## EXERCISE REQUIREMENTS
Filter the entries below, keeping only lines with the word "configs".

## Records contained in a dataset

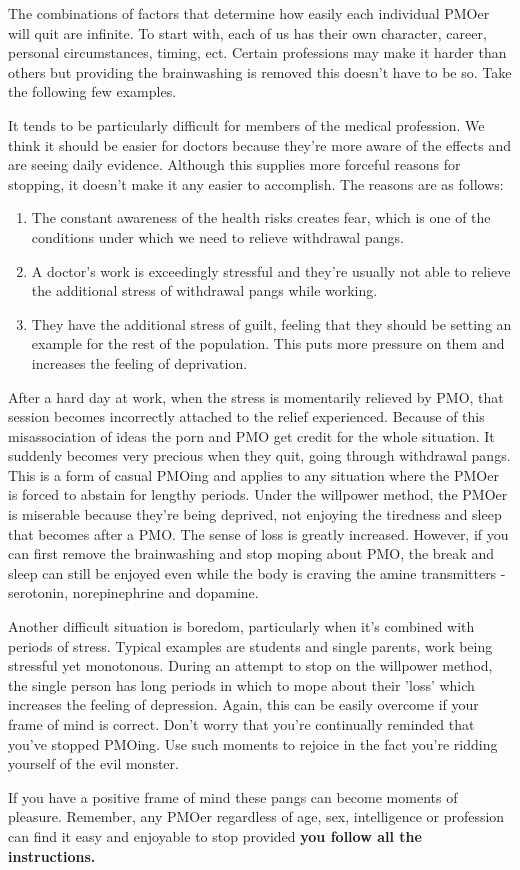 \documentclass[easypeasy.tex]{subfiles}
\begin{document}
The combinations of factors that determine how easily each individual PMOer will quit are infinite. To start with, each of us has their own character, career, personal circumstances, timing, ect. Certain professions may make it harder than others but providing the brainwashing is removed this doesn't have to be so. Take the following few examples.

It tends to be particularly difficult for members of the medical profession. We think it should be easier for doctors because they're more aware of the effects and are seeing daily evidence. Although this supplies more forceful reasons for stopping, it doesn't make it any easier to accomplish. The reasons are as follows:
  \begin{enumerate}
  \item The constant awareness of the health risks creates fear, which is one of the conditions under which we need to relieve withdrawal pangs.

  \item A doctor's work is exceedingly stressful and they're usually not able to relieve the additional stress of withdrawal pangs while working.

  \item They have the additional stress of guilt, feeling that they should be setting an example for the rest of the population. This puts more pressure on them and increases the feeling of deprivation.
\end{enumerate}
After a hard day at work, when the stress is momentarily relieved by PMO, that session becomes incorrectly attached to the relief experienced. Because of this misassociation of ideas the porn and PMO get credit for the whole situation. It suddenly becomes very precious when they quit, going through withdrawal pangs. This is a form of casual PMOing and applies to any situation where the PMOer is forced to abstain for lengthy periods. Under the willpower method, the PMOer is miserable because they're being deprived, not enjoying the tiredness and sleep that becomes after a PMO. The sense of loss is greatly increased. However, if you can first remove the brainwashing and stop moping about PMO, the break and sleep can still be enjoyed even while the body is craving the amine transmitters - serotonin, norepinephrine and dopamine.

Another difficult situation is boredom, particularly when it's combined with periods of stress. Typical examples are students and single parents, work being stressful yet monotonous. During an attempt to stop on the willpower method, the single person has long periods in which to mope about their 'loss' which increases the feeling of depression. Again, this can be easily overcome if your frame of mind is correct. Don't worry that you're continually reminded that you've stopped PMOing. Use such moments to rejoice in the fact you're ridding yourself of the evil monster.

If you have a positive frame of mind these pangs can become moments of pleasure. Remember, any PMOer regardless of age, sex, intelligence or profession can find it easy and enjoyable to stop provided \textbf{you follow all the instructions.}
\end{document}
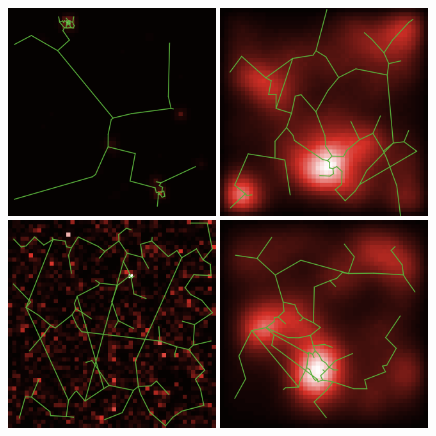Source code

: \begin{figure}
\centering
\noindent   \includegraphics[width=0.49\textwidth]{Figures/CorrelatedSyntheticData/configs/1_param71861_seed0}
   \includegraphics[width=0.49\textwidth]{Figures/CorrelatedSyntheticData/configs/2_param71913_seed10}\\
   \includegraphics[width=0.49\textwidth]{Figures/CorrelatedSyntheticData/configs/3_param71918_seed0}
   \includegraphics[width=0.49\textwidth]{Figures/CorrelatedSyntheticData/configs/4_param71945_seed0}

\end{figure}

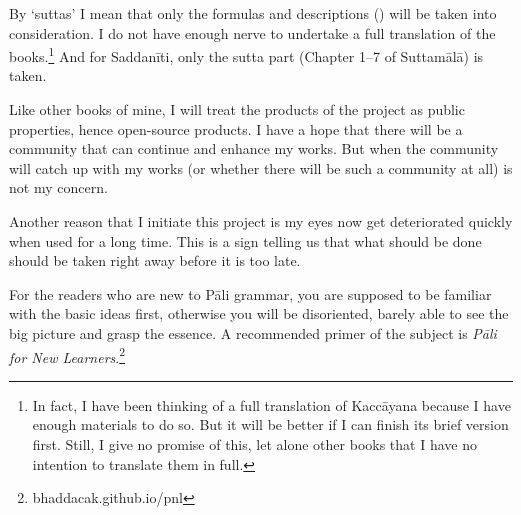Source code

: By `suttas' I mean that only the formulas and descriptions () will be taken into consideration. I do not have enough nerve to undertake a full translation of the books.\footnote{In fact, I have been thinking of a full translation of Kaccāyana because I have enough materials to do so. But it will be better if I can finish its brief version first. Still, I give no promise of this, let alone other books that I have no intention to translate them in full.} And for Saddanīti, only the sutta part (Chapter 1--7 of Suttamālā) is taken.

Like other books of mine, I will treat the products of the project as public properties, hence open-source products. I have a hope that there will be a community that can continue and enhance my works. But when the community will catch up with my works (or whether there will be such a community at all) is not my concern.

Another reason that I initiate this project is my eyes now get deteriorated quickly when used for a long time. This is a sign telling us that what should be done should be taken right away before it is too late.

For the readers who are new to Pāli grammar, you are supposed to be familiar with the basic ideas first, otherwise you will be disoriented, barely able to see the big picture and grasp the essence. A recommended primer of the subject is \emph{Pāli for New Learners}.\footnote{bhaddacak.github.io/pnl}
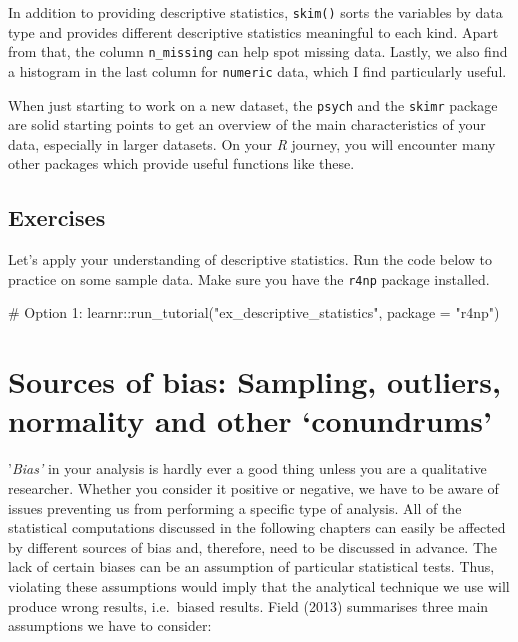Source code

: \documentclass[
  letterpaper,
  DIV=11,
  numbers=noendperiod]{scrreprt}
\newenvironment{Shaded}{\begin{snugshade}}{\end{snugshade}}
\newcommand{\AttributeTok}[1]{\textcolor[rgb]{0.40,0.45,0.13}{#1}}
\newcommand{\CommentTok}[1]{\textcolor[rgb]{0.37,0.37,0.37}{#1}}
\newcommand{\FunctionTok}[1]{\textcolor[rgb]{0.28,0.35,0.67}{#1}}
\newcommand{\NormalTok}[1]{\textcolor[rgb]{0.00,0.23,0.31}{#1}}
\newcommand{\SpecialCharTok}[1]{\textcolor[rgb]{0.37,0.37,0.37}{#1}}
\newcommand{\StringTok}[1]{\textcolor[rgb]{0.13,0.47,0.30}{#1}}
\begin{document}
In addition to providing descriptive statistics, \texttt{skim()} sorts
the variables by data type and provides different descriptive statistics
meaningful to each kind. Apart from that, the column \texttt{n\_missing}
can help spot missing data. Lastly, we also find a histogram in the last
column for \texttt{numeric} data, which I find particularly useful.

When just starting to work on a new dataset, the \texttt{psych} and the
\texttt{skimr} package are solid starting points to get an overview of
the main characteristics of your data, especially in larger datasets. On
your \emph{R} journey, you will encounter many other packages which
provide useful functions like these.

\section{Exercises}\label{sec-exercises-descriptive-statistics}

Let's apply your understanding of descriptive statistics. Run the code
below to practice on some sample data. Make sure you have the
\texttt{r4np} package installed.

\begin{Shaded}
\begin{Highlighting}[]
\CommentTok{\# Option 1:}
\NormalTok{learnr}\SpecialCharTok{::}\FunctionTok{run\_tutorial}\NormalTok{(}\StringTok{"ex\_descriptive\_statistics"}\NormalTok{, }\AttributeTok{package =} \StringTok{"r4np"}\NormalTok{)}
\end{Highlighting}
\end{Shaded}


\chapter{Sources of bias: Sampling, outliers, normality and other
`conundrums'}\label{sec-sources-of-bias}

'\emph{Bias'} in your analysis is hardly ever a good thing unless you
are a qualitative researcher. Whether you consider it positive or
negative, we have to be aware of issues preventing us from performing a
specific type of analysis. All of the statistical computations discussed
in the following chapters can easily be affected by different sources of
bias and, therefore, need to be discussed in advance. The lack of
certain biases can be an assumption of particular statistical tests.
Thus, violating these assumptions would imply that the analytical
technique we use will produce wrong results, i.e.~biased results. Field
(2013) summarises three main assumptions we have to consider:
\end{document}
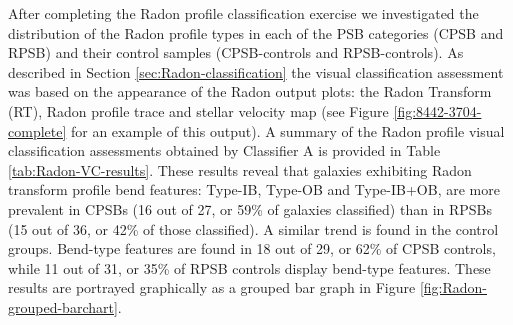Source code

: After completing the Radon profile classification exercise we investigated the distribution of the Radon profile types in each of the PSB categories (CPSB and RPSB) and their control samples (CPSB-controls and RPSB-controls). As described in Section \ref{sec:Radon-classification} the visual classification assessment was based on the appearance of the Radon output plots: the Radon Transform (RT), Radon profile trace and stellar velocity map (see Figure \ref{fig:8442-3704-complete} for an example of this output). A summary of the Radon profile visual classification assessments obtained by Classifier A is provided in Table \ref{tab:Radon-VC-results}. These results reveal that galaxies exhibiting Radon transform profile bend features: Type-IB, Type-OB and Type-IB+OB, are more prevalent in CPSBs (16 out of 27, or 59\% of galaxies classified) than in RPSBs (15 out of 36, or 42\% of those classified). A similar trend is found in the control groups. Bend-type features are found in 18 out of 29, or 62\% of CPSB controls, while 11 out of 31, or 35\% of RPSB controls display bend-type features. These results are portrayed graphically as a grouped bar graph in Figure \ref{fig:Radon-grouped-barchart}.

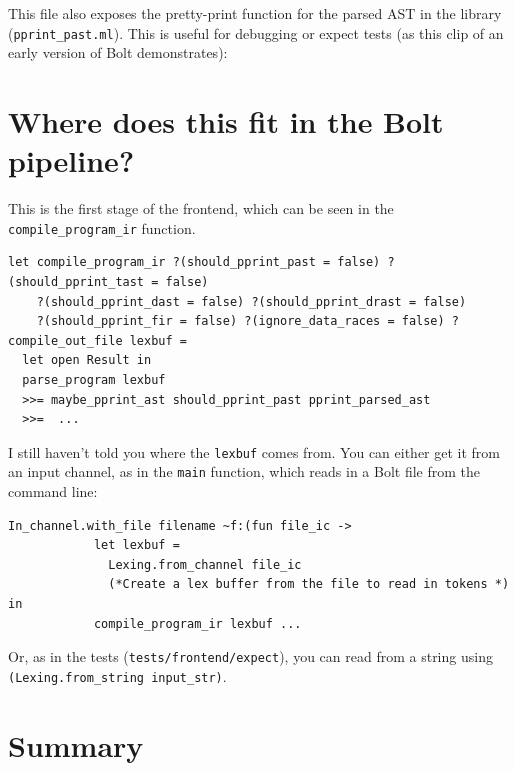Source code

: This file also exposes the pretty-print function for the parsed AST in
the library (\texttt{pprint\_past.ml}). This is useful for debugging or
expect tests (as this clip of an early version of Bolt demonstrates):

\hypertarget{where-does-this-fit-in-the-bolt-pipeline}{%
\section{\texorpdfstring{\protect\hyperlink{where-does-this-fit-in-the-bolt-pipeline}{}Where
does this fit in the Bolt
pipeline?}{Where does this fit in the Bolt pipeline?}}\label{where-does-this-fit-in-the-bolt-pipeline}}

This is the first stage of the frontend, which can be seen in the
\texttt{compile\_program\_ir} function.

%

\begin{lstlisting}[caption={{compile\_program\_ir.ml}},language=caml]
let compile_program_ir ?(should_pprint_past = false) ?(should_pprint_tast = false)
    ?(should_pprint_dast = false) ?(should_pprint_drast = false)
    ?(should_pprint_fir = false) ?(ignore_data_races = false) ?compile_out_file lexbuf =
  let open Result in
  parse_program lexbuf
  >>= maybe_pprint_ast should_pprint_past pprint_parsed_ast
  >>=  ...
\end{lstlisting}

I still haven't told you where the \texttt{lexbuf} comes from. You can
either get it from an input channel, as in the \texttt{main} function,
which reads in a Bolt file from the command line:

%

\begin{lstlisting}[caption={main.ml},language=caml]
In_channel.with_file filename ~f:(fun file_ic ->
            let lexbuf =
              Lexing.from_channel file_ic
              (*Create a lex buffer from the file to read in tokens *) in
            compile_program_ir lexbuf ...
\end{lstlisting}

Or, as in the tests (\texttt{tests/frontend/expect}), you can read from
a string using \texttt{(Lexing.from\_string\ input\_str)}.

\hypertarget{summary}{%
\section{\texorpdfstring{\protect\hyperlink{summary}{}Summary}{Summary}}\label{summary}}


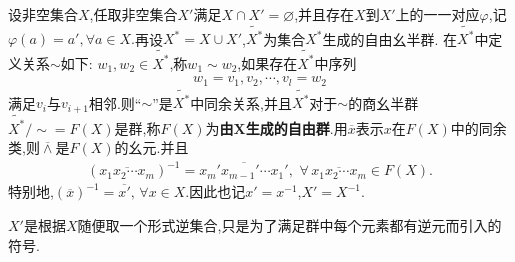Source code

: \documentclass[../../main.tex]{subfiles}%
\begin{document}
\begin{theorem}\label{theorem:抽象代数--定理4.8.2}
设非空集合$X$,任取非空集合$X'$满足$X\cap X'=\varnothing$,并且存在$X$到$X'$上的一一对应$\varphi$,记$\varphi(a)=a',\forall a\in X.$再设$X^*=X\cup X'$,$\widetilde{X^*}$为集合$X^*$生成的自由幺半群. 在$\widetilde{X^*}$中定义关系$\sim$如下: $w_1,w_2\in \widetilde{X^*}$,称$w_1\sim w_2$,如果存在$\widetilde{X^*}$中序列
\begin{align*}
w_1 = v_1, v_2, \cdots, v_l = w_2
\end{align*}
满足$v_i$与$v_{i+1}$相邻.则“$\sim$”是$\widetilde{X^*}$中同余关系,并且$\widetilde{X^*}$对于$\sim$的商幺半群$\widetilde{X^*}/\sim = F(X)$是群,称$ F(X)$为\textbf{由$\boldsymbol{X}$生成的自由群}.用$\overline{x}$表示$x$在$F(X)$中的同余类,则$\overline{\land}$是$F(X)$的幺元.并且
\begin{align*}
(\overline{x_1x_2\cdots x_m})^{-1}=\overline{x_m' x_{m-1}' \cdots x_1' },\,\,\forall \,\overline{x_1x_2\cdots x_m}\in F(X).
\end{align*}
特别地,$(\overline{x})^{-1}=\overline{x'},\,\forall x\in X$.因此也记$x'=x^{-1}$,$X'=X^{-1}.$
\end{theorem}
\begin{remark}
$X'$是根据$X$随便取一个形式逆集合,只是为了满足群中每个元素都有逆元而引入的符号.
\end{remark}
\end{document}
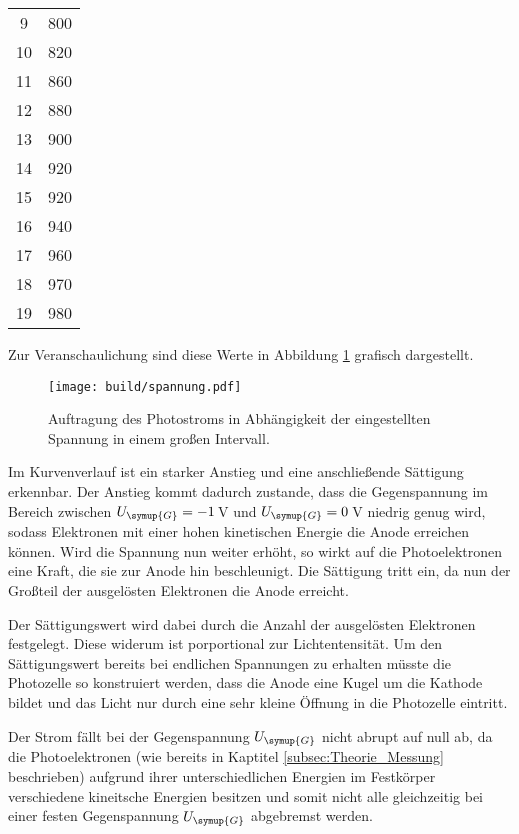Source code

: \begin{table}[htp]
\begin{center}
\begin{tabular}{SS}
                          9 & 800\\
                         10 & 820\\
                         11 & 860\\
                         12 & 880\\
                         13 & 900\\
                         14 & 920\\
                         15 & 920\\
                         16 & 940\\
                         17 & 960\\
                         18 & 970\\
                         19 & 980\\
                \bottomrule
                \end{tabular}
        \end{center}
\end{table}

Zur Veranschaulichung sind diese Werte in Abbildung \ref{fig:letztes} grafisch dargestellt.

\begin{figure}
  \centering
  \texttt{[image: build/spannung.pdf]}
  \caption{Auftragung des Photostroms in Abhängigkeit der eingestellten Spannung in einem großen Intervall.}
  \label{fig:letztes}
\end{figure}

Im Kurvenverlauf ist ein starker Anstieg und eine anschließende
Sättigung erkennbar. Der Anstieg kommt dadurch zustande, dass die Gegenspannung
im Bereich zwischen $U_{\symup{G}}=-1\,$V und $U_{\symup{G}}=0\,$V niedrig genug
wird, sodass Elektronen mit einer hohen kinetischen Energie die Anode erreichen
können. Wird die Spannung nun weiter erhöht, so wirkt auf die Photoelektronen
eine Kraft, die sie zur Anode hin beschleunigt. Die Sättigung tritt ein, da
nun der Großteil der ausgelösten Elektronen die Anode erreicht.

Der Sättigungswert wird dabei durch die Anzahl der ausgelösten Elektronen
festgelegt. Diese widerum ist porportional zur Lichtentensität.
Um den Sättigungswert bereits bei endlichen Spannungen zu erhalten müsste die
Photozelle so konstruiert werden, dass die Anode eine Kugel um die Kathode bildet
und das Licht nur durch eine sehr kleine Öffnung in die Photozelle eintritt.

Der Strom fällt bei der Gegenspannung $U_{\symup{G}}$ nicht abrupt auf null ab,
da die Photoelektronen (wie bereits in Kaptitel \ref{subsec:Theorie_Messung}
beschrieben) aufgrund ihrer unterschiedlichen Energien im Festkörper
verschiedene kineitsche Energien besitzen und somit nicht alle gleichzeitig
bei einer festen Gegenspannung $U_{\symup{G}}$ abgebremst werden.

## ANSWER TO THIS TASK
\noindent   \includegraphics[width=0.49\textwidth]{Figures/CorrelatedSyntheticData/configs/1_param71861_seed0}
   \includegraphics[width=0.49\textwidth]{Figures/CorrelatedSyntheticData/configs/2_param71913_seed10}\\
   \includegraphics[width=0.49\textwidth]{Figures/CorrelatedSyntheticData/configs/3_param71918_seed0}
   \includegraphics[width=0.49\textwidth]{Figures/CorrelatedSyntheticData/configs/4_param71945_seed0}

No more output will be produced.